GRAND RAPIDS — Life along the Maumee River will bring frequent encounters with wildlife as the wide waterway provides creatures big and small with a good habitat for nesting, feeding, and hunting for that next meal.
Doug Gray can see the river from his residence here, and what he witnessed this winter stopped even a veteran river observer in his tracks. Bald eagles, sometimes a dozen or more at a time, were gathering around the pockets of open water below the dam.
“It’s not unusual to see a bald eagle fishing up and down the river, but I’ve never seen them in numbers like this before,” Gray said. “It was very unique.”
Craig Valentine has lived along the same stretch of the Maumee River since 1989, and this winter’s convocation of eagles stunned him.
“I usually see just one, cruising along above the river, but this winter there would be eight or nine of them at once, all sitting in a single tree,” he said. “This winter has been unusual for so many other reasons, and I guess this is one more thing to make it stand out.”
Valentine said he would see a mixture of adult eagles, with the signature pure white heads, and immature eagles that are a mottled brown in color.
“I just think it is amazing that we have so many bald eagles around now, because I remember the days when we thought we might not have any,” Valentine said.
With so much of the river and Lake Erie shuttered for months in heavy ice, the eagles appeared to be taking advantage of the open water, Valentine said. They would perch at the water’s edge from time to time, scaring off the gulls and Canada geese that were using the same resource.
The simple fact that people in northwest Ohio and southeast Michigan are seeing bald eagles, and observing them in significant numbers, is further testament to the amazing comeback these birds have made. In terms of wildlife management, they might be living proof of one of the greatest saves ever orchestrated.
Bald Eagles were pushed to the brink of extinction in the middle of the 20th century, their population hit hard by habitat loss, hunting, and environmental contamination from pesticides.
By the 1950s, the lower 48 states had just over 400 nesting pairs of bald eagles left. They were given official endangered species status in 1967, but their numbers remained perilously low. Ohio’s bald eagle population bottomed out in 1979, when just four breeding pairs were left in the state.
With federal protection in place, and a lot of hours and conservation dollars put toward their recovery, bald eagles slowly came back. They had recovered enough by 1995 to have their status changed from “endangered” to “threatened,” and 12 years later bald eagles were removed entirely from the list of Endangered and Threatened Wildlife. They are still protected by the Migratory Bird Treaty Act and the Bald and Golden Eagle Protection Act, which prohibit killing, selling, or otherwise harming eagles, their nests, or eggs.
Ohio’s 2013 bald eagle survey showed an estimated 190 active nests, with many of those concentrated on the Lake Erie shoreline and in the marshlands along the lake. As the population has grown, however, new nests have shown up away from the lake, along the river corridors. There also have been bald eagle sightings along Swan Creek.

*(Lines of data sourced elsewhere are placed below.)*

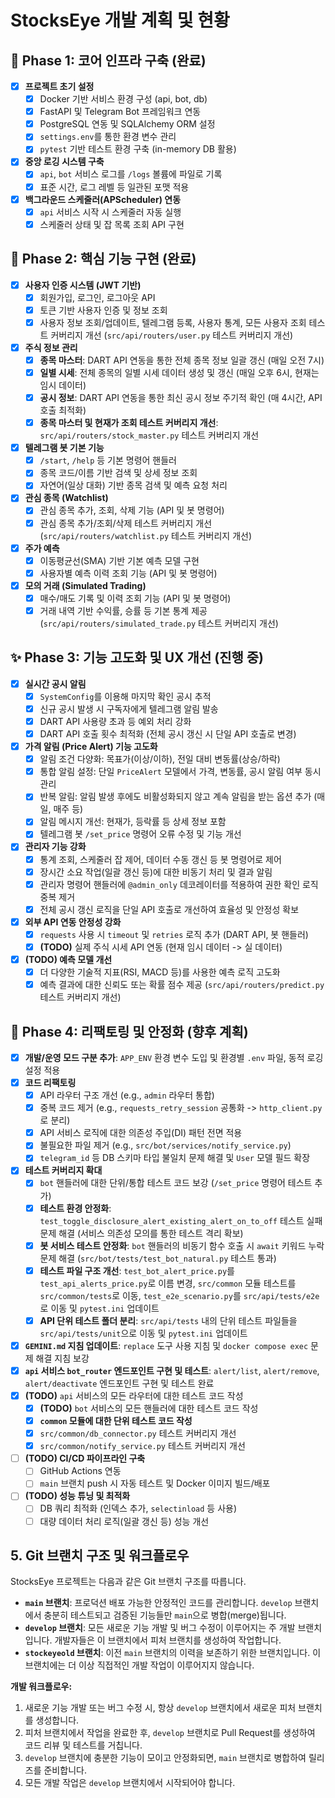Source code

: # StocksEye 개발 계획 및 현황

## 🎯 Phase 1: 코어 인프라 구축 (완료)

-   [x] **프로젝트 초기 설정**
    -   [x] Docker 기반 서비스 환경 구성 (api, bot, db)
    -   [x] FastAPI 및 Telegram Bot 프레임워크 연동
    -   [x] PostgreSQL 연동 및 SQLAlchemy ORM 설정
    -   [x] `settings.env`를 통한 환경 변수 관리
    -   [x] `pytest` 기반 테스트 환경 구축 (in-memory DB 활용)
-   [x] **중앙 로깅 시스템 구축**
    -   [x] `api`, `bot` 서비스 로그를 `/logs` 볼륨에 파일로 기록
    -   [x] 표준 시간, 로그 레벨 등 일관된 포맷 적용
-   [x] **백그라운드 스케줄러(APScheduler) 연동**
    -   [x] `api` 서비스 시작 시 스케줄러 자동 실행
    -   [x] 스케줄러 상태 및 잡 목록 조회 API 구현

## 🚀 Phase 2: 핵심 기능 구현 (완료)

-   [x] **사용자 인증 시스템 (JWT 기반)**
    -   [x] 회원가입, 로그인, 로그아웃 API
    -   [x] 토큰 기반 사용자 인증 및 정보 조회
    -   [x] 사용자 정보 조회/업데이트, 텔레그램 등록, 사용자 통계, 모든 사용자 조회 테스트 커버리지 개선 (`src/api/routers/user.py` 테스트 커버리지 개선)
-   [x] **주식 정보 관리**
    -   [x] **종목 마스터**: DART API 연동을 통한 전체 종목 정보 일괄 갱신 (매일 오전 7시)
    -   [x] **일별 시세**: 전체 종목의 일별 시세 데이터 생성 및 갱신 (매일 오후 6시, 현재는 임시 데이터)
    -   [x] **공시 정보**: DART API 연동을 통한 최신 공시 정보 주기적 확인 (매 4시간, API 호출 최적화)
    -   [x] **종목 마스터 및 현재가 조회 테스트 커버리지 개선**: `src/api/routers/stock_master.py` 테스트 커버리지 개선
-   [x] **텔레그램 봇 기본 기능**
    -   [x] `/start`, `/help` 등 기본 명령어 핸들러
    -   [x] 종목 코드/이름 기반 검색 및 상세 정보 조회
    -   [x] 자연어(일상 대화) 기반 종목 검색 및 예측 요청 처리
-   [x] **관심 종목 (Watchlist)**
    -   [x] 관심 종목 추가, 조회, 삭제 기능 (API 및 봇 명령어)
    -   [x] 관심 종목 추가/조회/삭제 테스트 커버리지 개선 (`src/api/routers/watchlist.py` 테스트 커버리지 개선)
-   [x] **주가 예측**
    -   [x] 이동평균선(SMA) 기반 기본 예측 모델 구현
    -   [x] 사용자별 예측 이력 조회 기능 (API 및 봇 명령어)
-   [x] **모의 거래 (Simulated Trading)**
    -   [x] 매수/매도 기록 및 이력 조회 기능 (API 및 봇 명령어)
    -   [x] 거래 내역 기반 수익률, 승률 등 기본 통계 제공 (`src/api/routers/simulated_trade.py` 테스트 커버리지 개선)

## ✨ Phase 3: 기능 고도화 및 UX 개선 (진행 중)

-   [x] **실시간 공시 알림**
    -   [x] `SystemConfig`를 이용해 마지막 확인 공시 추적
    -   [x] 신규 공시 발생 시 구독자에게 텔레그램 알림 발송
    -   [x] DART API 사용량 초과 등 예외 처리 강화
    -   [x] DART API 호출 횟수 최적화 (전체 공시 갱신 시 단일 API 호출로 변경)
-   [x] **가격 알림 (Price Alert) 기능 고도화**
    -   [x] 알림 조건 다양화: 목표가(이상/이하), 전일 대비 변동률(상승/하락)
    -   [x] 통합 알림 설정: 단일 `PriceAlert` 모델에서 가격, 변동률, 공시 알림 여부 동시 관리
    -   [x] 반복 알림: 알림 발생 후에도 비활성화되지 않고 계속 알림을 받는 옵션 추가 (매일, 매주 등)
    -   [x] 알림 메시지 개선: 현재가, 등락률 등 상세 정보 포함
    -   [x] 텔레그램 봇 `/set_price` 명령어 오류 수정 및 기능 개선
-   [x] **관리자 기능 강화**
    -   [x] 통계 조회, 스케줄러 잡 제어, 데이터 수동 갱신 등 봇 명령어로 제어
    -   [x] 장시간 소요 작업(일괄 갱신 등)에 대한 비동기 처리 및 결과 알림
    -   [x] 관리자 명령어 핸들러에 `@admin_only` 데코레이터를 적용하여 권한 확인 로직 중복 제거
    -   [x] 전체 공시 갱신 로직을 단일 API 호출로 개선하여 효율성 및 안정성 확보
-   [x] **외부 API 연동 안정성 강화**
    -   [x] `requests` 사용 시 `timeout` 및 `retries` 로직 추가 (DART API, 봇 핸들러)
    -   [x] **(TODO)** 실제 주식 시세 API 연동 (현재 임시 데이터 -> 실 데이터)
-   [x] **(TODO) 예측 모델 개선**
    -   [x] 더 다양한 기술적 지표(RSI, MACD 등)를 사용한 예측 로직 고도화
    -   [x] 예측 결과에 대한 신뢰도 또는 확률 점수 제공 (`src/api/routers/predict.py` 테스트 커버리지 개선)

## 🔧 Phase 4: 리팩토링 및 안정화 (향후 계획)

-   [x] **개발/운영 모드 구분 추가**: `APP_ENV` 환경 변수 도입 및 환경별 `.env` 파일, 동적 로깅 설정 적용
-   [x] **코드 리팩토링**
    -   [x] API 라우터 구조 개선 (e.g., `admin` 라우터 통합)
    -   [x] 중복 코드 제거 (e.g., `requests_retry_session` 공통화 -> `http_client.py`로 분리)
    -   [x] API 서비스 로직에 대한 의존성 주입(DI) 패턴 전면 적용
    -   [x] 불필요한 파일 제거 (e.g., `src/bot/services/notify_service.py`)
    -   [x] `telegram_id` 등 DB 스키마 타입 불일치 문제 해결 및 `User` 모델 필드 확장
-   [x] **테스트 커버리지 확대**
    -   [x] `bot` 핸들러에 대한 단위/통합 테스트 코드 보강 (`/set_price` 명령어 테스트 추가)
    -   [x] **테스트 환경 안정화**: `test_toggle_disclosure_alert_existing_alert_on_to_off` 테스트 실패 문제 해결 (서비스 의존성 모의를 통한 테스트 격리 확보)
    -   [x] **봇 서비스 테스트 안정화**: `bot` 핸들러의 비동기 함수 호출 시 `await` 키워드 누락 문제 해결 (`src/bot/tests/test_bot_natural.py` 테스트 통과)
    -   [x] **테스트 파일 구조 개선**: `test_bot_alert_price.py`를 `test_api_alerts_price.py`로 이름 변경, `src/common` 모듈 테스트를 `src/common/tests`로 이동, `test_e2e_scenario.py`를 `src/api/tests/e2e`로 이동 및 `pytest.ini` 업데이트
    -   [x] **API 단위 테스트 폴더 분리**: `src/api/tests` 내의 단위 테스트 파일들을 `src/api/tests/unit`으로 이동 및 `pytest.ini` 업데이트
-   [x] **`GEMINI.md` 지침 업데이트**: `replace` 도구 사용 지침 및 `docker compose exec` 문제 해결 지침 보강
-   [x] **`api` 서비스 `bot_router` 엔드포인트 구현 및 테스트**: `alert/list`, `alert/remove`, `alert/deactivate` 엔드포인트 구현 및 테스트 완료
-   [x] **(TODO)** `api` 서비스의 모든 라우터에 대한 테스트 코드 작성
    -   [x] **(TODO)** `bot` 서비스의 모든 핸들러에 대한 테스트 코드 작성
    -   [x] **`common` 모듈에 대한 단위 테스트 코드 작성**
    -   [x] `src/common/db_connector.py` 테스트 커버리지 개선
    -   [x] `src/common/notify_service.py` 테스트 커버리지 개선
-   [ ] **(TODO) CI/CD 파이프라인 구축**
    -   [ ] GitHub Actions 연동
    -   [ ] `main` 브랜치 push 시 자동 테스트 및 Docker 이미지 빌드/배포
-   [ ] **(TODO) 성능 튜닝 및 최적화**
    -   [ ] DB 쿼리 최적화 (인덱스 추가, `selectinload` 등 사용)
    -   [ ] 대량 데이터 처리 로직(일괄 갱신 등) 성능 개선

## 5. Git 브랜치 구조 및 워크플로우

StocksEye 프로젝트는 다음과 같은 Git 브랜치 구조를 따릅니다.

*   **`main` 브랜치**: 프로덕션 배포 가능한 안정적인 코드를 관리합니다. `develop` 브랜치에서 충분히 테스트되고 검증된 기능들만 `main`으로 병합(merge)됩니다.
*   **`develop` 브랜치**: 모든 새로운 기능 개발 및 버그 수정이 이루어지는 주 개발 브랜치입니다. 개발자들은 이 브랜치에서 피처 브랜치를 생성하여 작업합니다.
*   **`stockeyeold` 브랜치**: 이전 `main` 브랜치의 이력을 보존하기 위한 브랜치입니다. 이 브랜치에는 더 이상 직접적인 개발 작업이 이루어지지 않습니다.

**개발 워크플로우:**
1.  새로운 기능 개발 또는 버그 수정 시, 항상 `develop` 브랜치에서 새로운 피처 브랜치를 생성합니다.
2.  피처 브랜치에서 작업을 완료한 후, `develop` 브랜치로 Pull Request를 생성하여 코드 리뷰 및 테스트를 거칩니다.
3.  `develop` 브랜치에 충분한 기능이 모이고 안정화되면, `main` 브랜치로 병합하여 릴리즈를 준비합니다.
4.  모든 개발 작업은 `develop` 브랜치에서 시작되어야 합니다.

Michigan, which has much more ideal bald eagle habitat with its 3,000-plus miles of shoreline and the rugged wilderness terrain found in the Upper Peninsula, saw its active bald eagle nests drop to about 80 when the national population crashed. There are more than 500 active bald eagle nests in Michigan today.
The bald eagle is unique to North America, and biologists estimate that there are more than 10,000 nesting pairs of bald eagles in the contiguous United States. Alaska has the greatest abundance of bald eagles, with an estimated population of more than 30,000 in the state.
Bald eagles usually mate for life, establishing a territory and building a nest, usually in one of the tallest trees in the area. The nests are often used year after year, and with material continually added, they can be 10 feet deep, 20 feet wide, and weigh more than two tons.
The female bald eagle will lay one to four eggs sometime from late March to early April, and the males and females both take part in incubating the eggs.
The chicks usually hatch after about seven weeks, and the young eagles make their first flights by late summer.
It will take four or five years for the immature eagles to develop the white plumage on their heads and tails and the yellow beak of an adult bald eagle.
The tern “bald” that these birds received from European settlers arriving in North America does not mean hairless. It comes from the old English term “balde,” which meant white.
The primary food source for bald eagles is fish, but they are opportunistic feeders that will also eat rodents, birds, waterfowl, small mammals, and carrion.